:: What this task involves ::
Output the records exactly, and drop each picture.

Material for the task: Begin

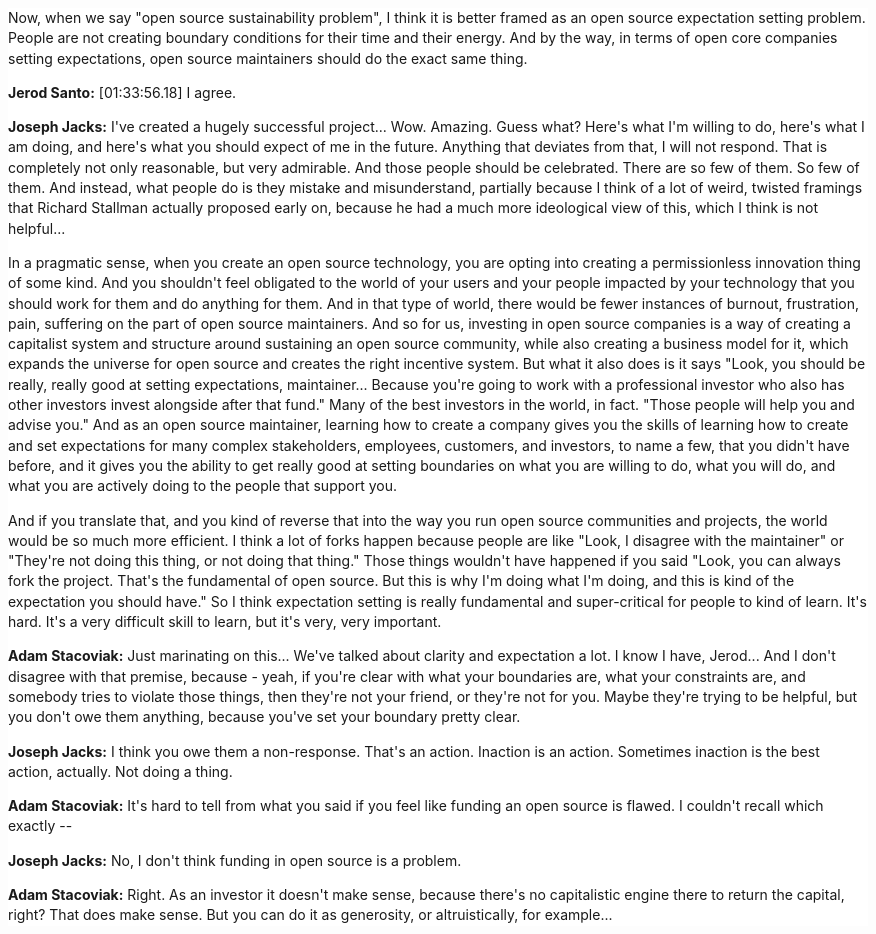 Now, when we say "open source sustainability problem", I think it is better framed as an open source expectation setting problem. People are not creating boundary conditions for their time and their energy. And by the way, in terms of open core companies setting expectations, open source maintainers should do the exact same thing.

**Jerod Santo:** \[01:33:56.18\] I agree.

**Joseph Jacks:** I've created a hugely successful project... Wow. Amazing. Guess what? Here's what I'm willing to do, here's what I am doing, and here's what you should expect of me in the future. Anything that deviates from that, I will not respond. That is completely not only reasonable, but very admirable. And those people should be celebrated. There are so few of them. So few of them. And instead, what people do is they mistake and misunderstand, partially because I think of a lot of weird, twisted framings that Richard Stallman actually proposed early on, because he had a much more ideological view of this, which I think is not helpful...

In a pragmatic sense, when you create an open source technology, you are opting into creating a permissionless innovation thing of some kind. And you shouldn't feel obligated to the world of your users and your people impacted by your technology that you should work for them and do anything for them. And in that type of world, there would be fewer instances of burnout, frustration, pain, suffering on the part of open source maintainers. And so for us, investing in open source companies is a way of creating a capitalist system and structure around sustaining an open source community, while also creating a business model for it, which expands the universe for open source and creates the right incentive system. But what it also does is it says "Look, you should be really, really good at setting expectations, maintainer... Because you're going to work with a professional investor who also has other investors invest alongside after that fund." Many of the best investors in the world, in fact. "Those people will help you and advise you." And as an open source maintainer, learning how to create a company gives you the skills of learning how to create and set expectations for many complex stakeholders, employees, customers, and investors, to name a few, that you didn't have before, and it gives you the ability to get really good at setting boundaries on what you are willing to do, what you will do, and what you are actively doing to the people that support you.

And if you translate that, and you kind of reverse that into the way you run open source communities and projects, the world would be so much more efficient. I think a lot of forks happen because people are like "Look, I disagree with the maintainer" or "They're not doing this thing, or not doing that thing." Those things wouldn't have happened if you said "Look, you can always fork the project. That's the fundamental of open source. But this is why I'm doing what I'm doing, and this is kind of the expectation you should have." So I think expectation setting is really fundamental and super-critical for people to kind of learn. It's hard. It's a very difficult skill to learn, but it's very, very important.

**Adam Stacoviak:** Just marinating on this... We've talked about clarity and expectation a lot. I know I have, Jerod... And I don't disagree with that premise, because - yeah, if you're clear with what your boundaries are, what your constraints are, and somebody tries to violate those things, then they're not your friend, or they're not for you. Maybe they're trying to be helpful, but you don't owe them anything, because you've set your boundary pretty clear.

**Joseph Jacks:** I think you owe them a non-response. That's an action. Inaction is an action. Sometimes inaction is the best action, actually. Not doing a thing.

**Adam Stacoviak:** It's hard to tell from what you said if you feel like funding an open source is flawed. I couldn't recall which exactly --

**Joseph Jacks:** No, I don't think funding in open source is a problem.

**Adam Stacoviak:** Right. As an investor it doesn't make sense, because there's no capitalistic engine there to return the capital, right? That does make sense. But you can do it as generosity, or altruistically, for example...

Material for the task: End

:: Solution to this problem ::
 Now, when we say "open source sustainability problem", I think it is better framed as an open source expectation setting problem. People are not creating boundary conditions for their time and their energy. And by the way, in terms of open core companies setting expectations, open source maintainers should do the exact same thing.

**Jerod Santo:** \[01:33:56.18\] I agree.

**Joseph Jacks:** I've created a hugely successful project... Wow. Amazing. Guess what? Here's what I'm willing to do, here's what I am doing, and here's what you should expect of me in the future. Anything that deviates from that, I will not respond. That is completely not only reasonable, but very admirable. And those people should be celebrated. There are so few of them. So few of them. And instead, what people do is they mistake and misunderstand, partially because I think of a lot of weird, twisted framings that Richard Stallman actually proposed early on, because he had a much more ideological view of this, which I think is not helpful...

In a pragmatic sense, when you create an open source technology, you are opting into creating a permissionless innovation thing of some kind. And you shouldn't feel obligated to the world of your users and your people impacted by your technology that you should work for them and do anything for them. And in that type of world, there would be fewer instances of burnout, frustration, pain, suffering on the part of open source maintainers. And so for us, investing in open source companies is a way of creating a capitalist system and structure around sustaining an open source community, while also creating a business model for it, which expands the universe for open source and creates the right incentive system. But what it also does is it says "Look, you should be really, really good at setting expectations, maintainer... Because you're going to work with a professional investor who also has other investors invest alongside after that fund." Many of the best investors in the world, in fact. "Those people will help you and advise you." And as an open source maintainer, learning how to create a company gives you the skills of learning how to create and set expectations for many complex stakeholders, employees, customers, and investors, to name a few, that you didn't have before, and it gives you the ability to get really good at setting boundaries on what you are willing to do, what you will do, and what you are actively doing to the people that support you.

And if you translate that, and you kind of reverse that into the way you run open source communities and projects, the world would be so much more efficient. I think a lot of forks happen because people are like "Look, I disagree with the maintainer" or "They're not doing this thing, or not doing that thing." Those things wouldn't have happened if you said "Look, you can always fork the project. That's the fundamental of open source. But this is why I'm doing what I'm doing, and this is kind of the expectation you should have." So I think expectation setting is really fundamental and super-critical for people to kind of learn. It's hard. It's a very difficult skill to learn, but it's very, very important.

**Adam Stacoviak:** Just marinating on this... We've talked about clarity and expectation a lot. I know I have, Jerod... And I don't disagree with that premise, because - yeah, if you're clear with what your boundaries are, what your constraints are, and somebody tries to violate those things, then they're not your friend, or they're not for you. Maybe they're trying to be helpful, but you don't owe them anything, because you've set your boundary pretty clear.

**Joseph Jacks:** I think you owe them a non-response. That's an action. Inaction is an action. Sometimes inaction is the best action, actually. Not doing a thing.

**Adam Stacoviak:** It's hard to tell from what you said if you feel like funding an open source is flawed. I couldn't recall which exactly --

**Joseph Jacks:** No, I don't think funding in open source is a problem.

**Adam Stacoviak:** Right. As an investor it doesn't make sense, because there's no capitalistic engine there to return the capital, right? That does make sense. But you can do it as generosity, or altruistically, for example...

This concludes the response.